- Written by: Peter Grohmann; Marielis Brommund; Felix Huby;
- Directed by: Theo Mezger (and others)
- Starring: Walter Schultheiß (as Eugen Eisele); Ilse Kúnkele (as Elsbeth Eisele); Trudel Wulle (as Rosa Eisele); Alexander Gittinger (as Karl Eisele); Thomas Reiner (as Gottfried Hemmerle ); Regina Faerber (as Sybille Meier); Martin Schlepper (as Michele);
- Music by: Jonas C. Haefeli
- Country of origin: Germany
- Original language: German
- No. of episodes: 86

Production
- Running time: 8 minutes

Original release
- Network: ARD
- Release: 1986 – 1990

= Der Eugen =

Der Eugen is a German television series consisting of 86 episodes. It was produced by Süddeutscher Rundfunk Stuttgart and broadcast on ARD's regional early evening programme in 1986. Each episode had a duration of eight minutes and was aired during commercial breaks.

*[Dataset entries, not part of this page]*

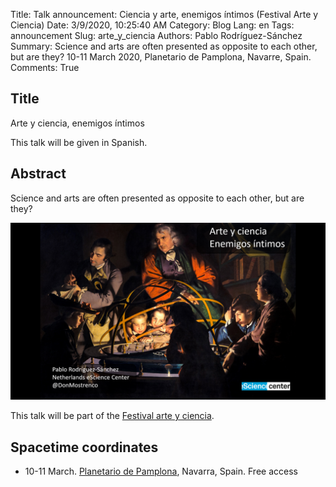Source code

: Title: Talk announcement: Ciencia y arte, enemigos íntimos (Festival Arte y Ciencia)
Date: 3/9/2020, 10:25:40 AM
Category: Blog
Lang: en
Tags: announcement
Slug: arte_y_ciencia
Authors: Pablo Rodríguez-Sánchez
Summary: Science and arts are often presented as opposite to each other, but are they? 10-11 March 2020, Planetario de Pamplona, Navarre, Spain.
Comments: True

## Title
Arte y ciencia, enemigos íntimos

This talk will be given in Spanish.

##  Abstract
Science and arts are often presented as opposite to each other, but are they?

![slides](images/2020-03/arte-y-ciencia.png)

This talk will be part of the [Festival arte y ciencia](https://www.unavarra.es/unidadculturacientifica/ciclo-arte-ciencia-y-tecnologia?opcion=1).

## Spacetime coordinates
* 10-11 March. [Planetario de Pamplona](https://www.pamplonetario.org/), Navarra, Spain. Free access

The series revolves around the eventful tales of the fictional Swabian winery known as Eisele. The scripts for the episodes were written by several authors, including Peter Grohmann and Marielis Brommund, who collaborated with Felix Huby. The directorship of the series was handled by Theo Mezger and other individuals.

The central character, Eugen Eisele, was portrayed by Walter Schultheiß, while other prominent roles included Ilse Künkele as his wife Elsbeth, Trudel Wulle as his sister Rosa, Alexander Gittinger as his nephew Karl, Thomas Reiner as Gottfried Hemmerle, and Regina Faerber as Sybille Meier.

The filming for the series took place in Fellbach-Schmiden, specifically at the "Weingut Eisele" located on Salierstraße, and Stuttgart-Untertürkheim at the "Weinkeller des Weingutes".

In 2012, SWR released the first 60 episodes of "Der Eugen" on three DVDs.